Many of the key pioneers in the history of Jazz had looked Eastwards in their explorations; Alice and John Coltrane, Yusef Lateef, Ahmed Abdul-Malik being some of the early trail-blazers. Beyond, tracing the ancient journey of what we know now as ‘jazz’ runs into deep explorations of the links between the Maghreb, Andalusia, flamenco, gypsy culture, the organology of stringed lutes… the list goes on. This Rough Guide explores the complexly bound relationship between jazz and the Arab world and is a lovingly crafted collection of some of the finest contemporary work on the international scene today.
Joseph Tawadro’s oud opens the album with ‘Forbidden Fruit’. Born in Cairo and living in Sydney since he was a toddler, Tawadro has made his international name melding the traditional Egyptian taqasim method of melodic improvisation with jazz harmony.
Akim El Sikameya plays fiddle and sings, the latter as heard on smooth groove ‘Ya Waadi’. Hailing from Algeria, Akim’s music audibly adventures on North Africa’s cultural connection to Europe and deals lyrics of exile direct from Akim’s personal experience.
Hijaz’s flautist Houssem Bel Kadhi steals the show on haunting track ‘Meltemia’, the ensemble building into a free jazz feel beneath his golden-toned breath-work on ney(ancient Middle Eastern flute).
The opening tracks on Side B come from outernational ensemble Out of Nations headed up by composer Lety. The band hails members from the USA, Europe and the Middle East but attempt to transcend the paradigm of authenticity within the world music scene by creating music that knits and stitches many traditions. ‘Zenneh’ opens the side with a bass guitar interlude, before we lock into ‘Khafif’ featuring oudplayer Hazem Shaheen.
Definitely the perkiest offering on the album comes with ‘Abou Afif’ from Ahmad Kaabour. Lebanese Kaabour is a prominent cultural figure in the Middle East and his 1975 hit ‘Oundaikom’ is known as the anthem of the Palestinian struggle.
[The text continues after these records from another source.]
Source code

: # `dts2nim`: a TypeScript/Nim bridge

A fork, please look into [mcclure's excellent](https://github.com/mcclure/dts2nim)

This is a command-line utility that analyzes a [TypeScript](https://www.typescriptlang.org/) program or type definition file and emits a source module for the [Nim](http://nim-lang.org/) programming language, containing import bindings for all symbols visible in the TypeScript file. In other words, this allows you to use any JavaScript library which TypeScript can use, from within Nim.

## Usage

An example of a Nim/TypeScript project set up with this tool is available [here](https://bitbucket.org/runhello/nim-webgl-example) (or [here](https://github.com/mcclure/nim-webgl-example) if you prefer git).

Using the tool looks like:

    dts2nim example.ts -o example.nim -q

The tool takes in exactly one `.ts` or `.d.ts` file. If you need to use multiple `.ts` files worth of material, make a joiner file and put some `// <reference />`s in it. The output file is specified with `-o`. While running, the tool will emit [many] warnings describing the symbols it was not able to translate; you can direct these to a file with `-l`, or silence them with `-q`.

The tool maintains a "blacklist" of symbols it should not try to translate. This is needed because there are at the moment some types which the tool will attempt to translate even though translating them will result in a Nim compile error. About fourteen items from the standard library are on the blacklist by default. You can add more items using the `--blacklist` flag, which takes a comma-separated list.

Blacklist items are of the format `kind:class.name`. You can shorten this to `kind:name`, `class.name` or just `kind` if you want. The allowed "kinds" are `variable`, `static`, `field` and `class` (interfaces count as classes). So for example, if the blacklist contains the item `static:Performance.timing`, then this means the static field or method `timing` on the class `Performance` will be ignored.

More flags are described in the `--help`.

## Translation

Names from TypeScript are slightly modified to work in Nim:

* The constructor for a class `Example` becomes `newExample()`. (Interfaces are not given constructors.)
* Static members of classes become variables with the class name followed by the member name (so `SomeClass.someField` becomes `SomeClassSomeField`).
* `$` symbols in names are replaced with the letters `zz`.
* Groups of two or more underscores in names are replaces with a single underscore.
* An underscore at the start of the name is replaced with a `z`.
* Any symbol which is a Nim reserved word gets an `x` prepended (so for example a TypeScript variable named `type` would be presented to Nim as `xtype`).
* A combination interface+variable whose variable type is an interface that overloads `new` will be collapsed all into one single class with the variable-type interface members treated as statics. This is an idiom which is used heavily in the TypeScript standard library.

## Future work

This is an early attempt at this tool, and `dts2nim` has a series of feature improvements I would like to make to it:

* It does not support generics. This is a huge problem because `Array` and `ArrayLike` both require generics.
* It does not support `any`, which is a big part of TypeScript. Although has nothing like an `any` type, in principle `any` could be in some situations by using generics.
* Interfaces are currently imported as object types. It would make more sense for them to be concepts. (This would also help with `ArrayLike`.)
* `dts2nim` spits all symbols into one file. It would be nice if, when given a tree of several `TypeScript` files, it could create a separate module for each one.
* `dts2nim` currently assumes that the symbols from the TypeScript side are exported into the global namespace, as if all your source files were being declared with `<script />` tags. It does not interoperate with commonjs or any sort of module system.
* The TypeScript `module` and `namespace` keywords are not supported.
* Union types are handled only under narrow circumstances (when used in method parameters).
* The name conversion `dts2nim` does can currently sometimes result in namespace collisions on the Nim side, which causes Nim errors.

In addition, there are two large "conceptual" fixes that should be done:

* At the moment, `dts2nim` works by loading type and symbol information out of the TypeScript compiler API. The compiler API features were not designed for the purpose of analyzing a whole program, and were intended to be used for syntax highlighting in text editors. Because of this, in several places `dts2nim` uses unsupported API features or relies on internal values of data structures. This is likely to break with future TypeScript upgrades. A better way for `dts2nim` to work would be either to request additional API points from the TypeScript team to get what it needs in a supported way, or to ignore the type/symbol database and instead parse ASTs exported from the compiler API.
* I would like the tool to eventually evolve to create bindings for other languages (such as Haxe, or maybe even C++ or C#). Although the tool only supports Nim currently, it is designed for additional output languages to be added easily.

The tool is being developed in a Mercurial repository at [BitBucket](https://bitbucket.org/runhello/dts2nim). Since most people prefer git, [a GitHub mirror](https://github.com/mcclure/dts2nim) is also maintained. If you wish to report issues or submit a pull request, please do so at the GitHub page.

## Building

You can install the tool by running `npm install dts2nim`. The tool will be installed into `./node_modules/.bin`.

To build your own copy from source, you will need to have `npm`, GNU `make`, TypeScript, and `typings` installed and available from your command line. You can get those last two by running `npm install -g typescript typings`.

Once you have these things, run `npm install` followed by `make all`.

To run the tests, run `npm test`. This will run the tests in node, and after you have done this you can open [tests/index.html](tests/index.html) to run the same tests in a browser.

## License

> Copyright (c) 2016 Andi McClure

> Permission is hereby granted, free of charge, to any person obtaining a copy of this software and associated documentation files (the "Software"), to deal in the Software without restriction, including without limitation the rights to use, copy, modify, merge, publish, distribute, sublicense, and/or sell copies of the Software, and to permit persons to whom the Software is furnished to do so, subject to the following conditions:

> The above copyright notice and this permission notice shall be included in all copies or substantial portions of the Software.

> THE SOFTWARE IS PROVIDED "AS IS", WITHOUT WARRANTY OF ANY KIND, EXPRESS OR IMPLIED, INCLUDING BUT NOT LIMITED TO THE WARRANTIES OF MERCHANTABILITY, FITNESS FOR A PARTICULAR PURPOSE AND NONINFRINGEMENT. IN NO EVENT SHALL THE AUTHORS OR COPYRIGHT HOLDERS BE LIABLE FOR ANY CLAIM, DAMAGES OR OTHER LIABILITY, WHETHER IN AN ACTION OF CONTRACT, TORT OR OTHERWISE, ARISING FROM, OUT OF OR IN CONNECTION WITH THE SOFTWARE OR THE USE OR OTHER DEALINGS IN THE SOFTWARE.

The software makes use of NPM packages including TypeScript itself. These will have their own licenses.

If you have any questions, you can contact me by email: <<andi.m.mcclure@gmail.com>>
His tune featured here is retro, kitsch even, with bright keys, smiling chorus and ear-worm worthy lead melody.
Pianist Maurice El Médioni dances with percussionist Roberto Rodriguez on closing track ‘Ana Ouna’. Firmly invoking Cuba, El Médioni’s gymnastic fingerwork ripples atop distant trumpet, guiro and jazz bass. Hailing from the Jewish quarter of Oran, Algeria and now based between Paris and Israel, El Medioni’s music melds Latin and Middle Eastern sounds seamlessly.
And so we have it, our curation of some of the leading lights in jazz from the Arab world. The perfect jumping off point for deeper exploration of this most fascinating of jazz sub-genres.